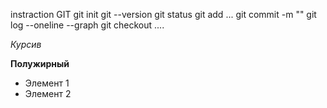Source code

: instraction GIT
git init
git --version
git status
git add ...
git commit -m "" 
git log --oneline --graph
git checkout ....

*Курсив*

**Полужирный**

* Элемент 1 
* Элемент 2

========

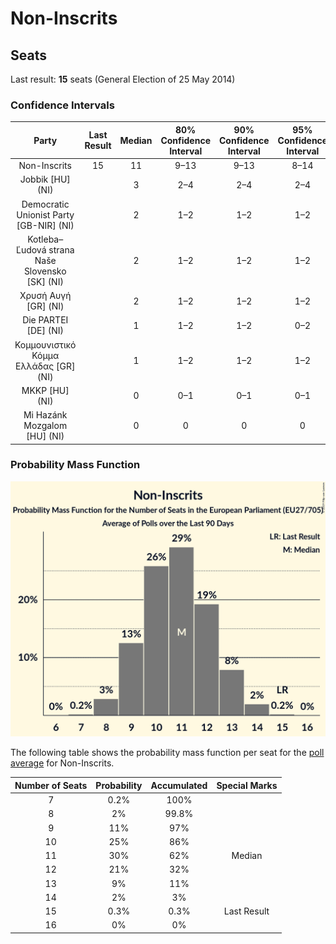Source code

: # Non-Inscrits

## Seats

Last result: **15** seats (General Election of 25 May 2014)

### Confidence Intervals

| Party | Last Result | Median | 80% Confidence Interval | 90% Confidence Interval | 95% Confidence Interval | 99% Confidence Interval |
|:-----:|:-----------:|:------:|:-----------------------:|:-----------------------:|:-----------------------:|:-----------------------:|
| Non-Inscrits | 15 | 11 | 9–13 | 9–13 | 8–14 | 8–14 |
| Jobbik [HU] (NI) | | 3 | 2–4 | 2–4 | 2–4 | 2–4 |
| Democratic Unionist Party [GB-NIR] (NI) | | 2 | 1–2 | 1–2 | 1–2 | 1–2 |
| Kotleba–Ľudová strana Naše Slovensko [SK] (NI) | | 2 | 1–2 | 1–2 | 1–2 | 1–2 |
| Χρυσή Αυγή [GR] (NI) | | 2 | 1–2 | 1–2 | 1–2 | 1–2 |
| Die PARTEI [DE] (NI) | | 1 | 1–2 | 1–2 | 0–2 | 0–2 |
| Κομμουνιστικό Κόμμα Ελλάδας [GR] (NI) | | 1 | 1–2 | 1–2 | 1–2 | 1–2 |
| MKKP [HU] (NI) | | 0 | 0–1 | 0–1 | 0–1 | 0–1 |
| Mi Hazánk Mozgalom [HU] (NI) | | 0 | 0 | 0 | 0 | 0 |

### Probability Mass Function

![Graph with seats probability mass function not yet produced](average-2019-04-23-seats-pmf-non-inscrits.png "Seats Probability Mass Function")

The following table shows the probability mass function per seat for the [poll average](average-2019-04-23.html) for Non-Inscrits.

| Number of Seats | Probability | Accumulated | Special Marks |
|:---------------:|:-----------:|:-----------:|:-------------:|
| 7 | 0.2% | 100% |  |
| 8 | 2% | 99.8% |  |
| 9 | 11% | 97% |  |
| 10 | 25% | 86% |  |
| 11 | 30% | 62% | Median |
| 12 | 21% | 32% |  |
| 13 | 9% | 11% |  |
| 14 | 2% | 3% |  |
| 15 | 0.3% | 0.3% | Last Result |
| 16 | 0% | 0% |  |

========

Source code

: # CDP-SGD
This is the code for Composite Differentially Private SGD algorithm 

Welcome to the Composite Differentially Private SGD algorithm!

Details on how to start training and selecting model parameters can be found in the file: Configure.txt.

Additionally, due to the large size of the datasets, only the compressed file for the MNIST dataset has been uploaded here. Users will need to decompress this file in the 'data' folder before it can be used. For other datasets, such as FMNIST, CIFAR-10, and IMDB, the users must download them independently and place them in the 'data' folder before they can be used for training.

========

▶ [WHAT NEEDS TO BE DONE]
In the listing above, transcribe exactly everything from the line containing "Welcome to the" down to the line containing "Additionally, due to", including both and nothing more.

▶ [RESPONSE BOX]
Welcome to the Composite Differentially Private SGD algorithm!

Details on how to start training and selecting model parameters can be found in the file: Configure.txt.

Additionally, due to the large size of the datasets, only the compressed file for the MNIST dataset has been uploaded here. Users will need to decompress this file in the 'data' folder before it can be used. For other datasets, such as FMNIST, CIFAR-10, and IMDB, the users must download them independently and place them in the 'data' folder before they can be used for training.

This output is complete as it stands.